◆ **What to produce**
The lines from the start of the data through the line containing "商品或服務具有使用價值 (use value，簡稱價值)，當使用價值越高願付價格也會越高，而使用價值又會因為使用數量而改變。" are to be reproduced exactly, both ends included.

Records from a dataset

"""

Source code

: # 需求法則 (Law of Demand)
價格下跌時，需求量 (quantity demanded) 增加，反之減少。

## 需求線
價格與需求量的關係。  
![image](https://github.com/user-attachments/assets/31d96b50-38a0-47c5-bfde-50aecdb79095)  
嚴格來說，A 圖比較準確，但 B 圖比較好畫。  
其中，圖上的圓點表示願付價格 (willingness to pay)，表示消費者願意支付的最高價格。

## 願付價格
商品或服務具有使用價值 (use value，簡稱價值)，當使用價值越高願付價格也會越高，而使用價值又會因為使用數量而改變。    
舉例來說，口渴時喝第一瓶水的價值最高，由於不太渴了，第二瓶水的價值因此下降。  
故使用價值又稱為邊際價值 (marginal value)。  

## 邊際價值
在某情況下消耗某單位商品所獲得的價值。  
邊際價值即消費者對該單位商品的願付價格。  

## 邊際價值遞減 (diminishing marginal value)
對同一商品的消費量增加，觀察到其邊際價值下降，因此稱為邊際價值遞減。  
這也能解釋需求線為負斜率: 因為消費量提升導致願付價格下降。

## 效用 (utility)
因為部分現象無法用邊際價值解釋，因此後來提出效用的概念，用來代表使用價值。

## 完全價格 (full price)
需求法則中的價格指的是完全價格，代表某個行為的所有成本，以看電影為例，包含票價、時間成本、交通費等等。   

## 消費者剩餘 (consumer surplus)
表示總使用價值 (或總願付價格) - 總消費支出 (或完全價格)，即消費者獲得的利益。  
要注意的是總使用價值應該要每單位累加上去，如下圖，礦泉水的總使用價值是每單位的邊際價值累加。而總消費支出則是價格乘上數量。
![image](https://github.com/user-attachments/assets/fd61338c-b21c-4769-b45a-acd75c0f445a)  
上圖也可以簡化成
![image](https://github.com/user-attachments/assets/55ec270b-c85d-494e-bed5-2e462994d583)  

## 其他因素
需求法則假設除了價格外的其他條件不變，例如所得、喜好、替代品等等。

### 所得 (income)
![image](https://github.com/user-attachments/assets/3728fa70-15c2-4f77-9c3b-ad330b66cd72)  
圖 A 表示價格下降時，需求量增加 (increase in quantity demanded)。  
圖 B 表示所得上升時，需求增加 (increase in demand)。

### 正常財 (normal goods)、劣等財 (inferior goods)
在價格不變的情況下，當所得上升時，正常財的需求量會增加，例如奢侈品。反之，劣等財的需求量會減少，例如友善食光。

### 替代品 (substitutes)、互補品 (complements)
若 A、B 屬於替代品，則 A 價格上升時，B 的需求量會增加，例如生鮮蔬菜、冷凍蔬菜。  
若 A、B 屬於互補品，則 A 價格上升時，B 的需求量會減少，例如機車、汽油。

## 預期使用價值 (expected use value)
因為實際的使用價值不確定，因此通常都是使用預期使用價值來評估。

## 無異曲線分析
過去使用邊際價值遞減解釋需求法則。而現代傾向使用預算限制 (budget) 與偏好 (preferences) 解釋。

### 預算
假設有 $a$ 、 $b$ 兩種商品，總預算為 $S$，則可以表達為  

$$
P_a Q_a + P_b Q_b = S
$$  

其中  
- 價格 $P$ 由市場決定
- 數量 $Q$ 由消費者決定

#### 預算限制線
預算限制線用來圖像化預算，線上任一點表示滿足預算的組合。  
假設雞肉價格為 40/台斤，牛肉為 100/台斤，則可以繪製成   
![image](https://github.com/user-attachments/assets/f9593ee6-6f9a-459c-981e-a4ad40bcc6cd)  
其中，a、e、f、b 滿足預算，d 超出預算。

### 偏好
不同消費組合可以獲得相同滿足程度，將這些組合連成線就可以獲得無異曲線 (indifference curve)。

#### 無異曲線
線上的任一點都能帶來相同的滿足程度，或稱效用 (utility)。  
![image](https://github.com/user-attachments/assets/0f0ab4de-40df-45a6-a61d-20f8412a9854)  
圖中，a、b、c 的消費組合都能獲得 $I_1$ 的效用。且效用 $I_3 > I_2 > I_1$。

"""

◆ **Exercise result**
Source code

: # 需求法則 (Law of Demand)
價格下跌時，需求量 (quantity demanded) 增加，反之減少。

## 需求線
價格與需求量的關係。  
![image](https://github.com/user-attachments/assets/31d96b50-38a0-47c5-bfde-50aecdb79095)  
嚴格來說，A 圖比較準確，但 B 圖比較好畫。  
其中，圖上的圓點表示願付價格 (willingness to pay)，表示消費者願意支付的最高價格。

## 願付價格
商品或服務具有使用價值 (use value，簡稱價值)，當使用價值越高願付價格也會越高，而使用價值又會因為使用數量而改變。    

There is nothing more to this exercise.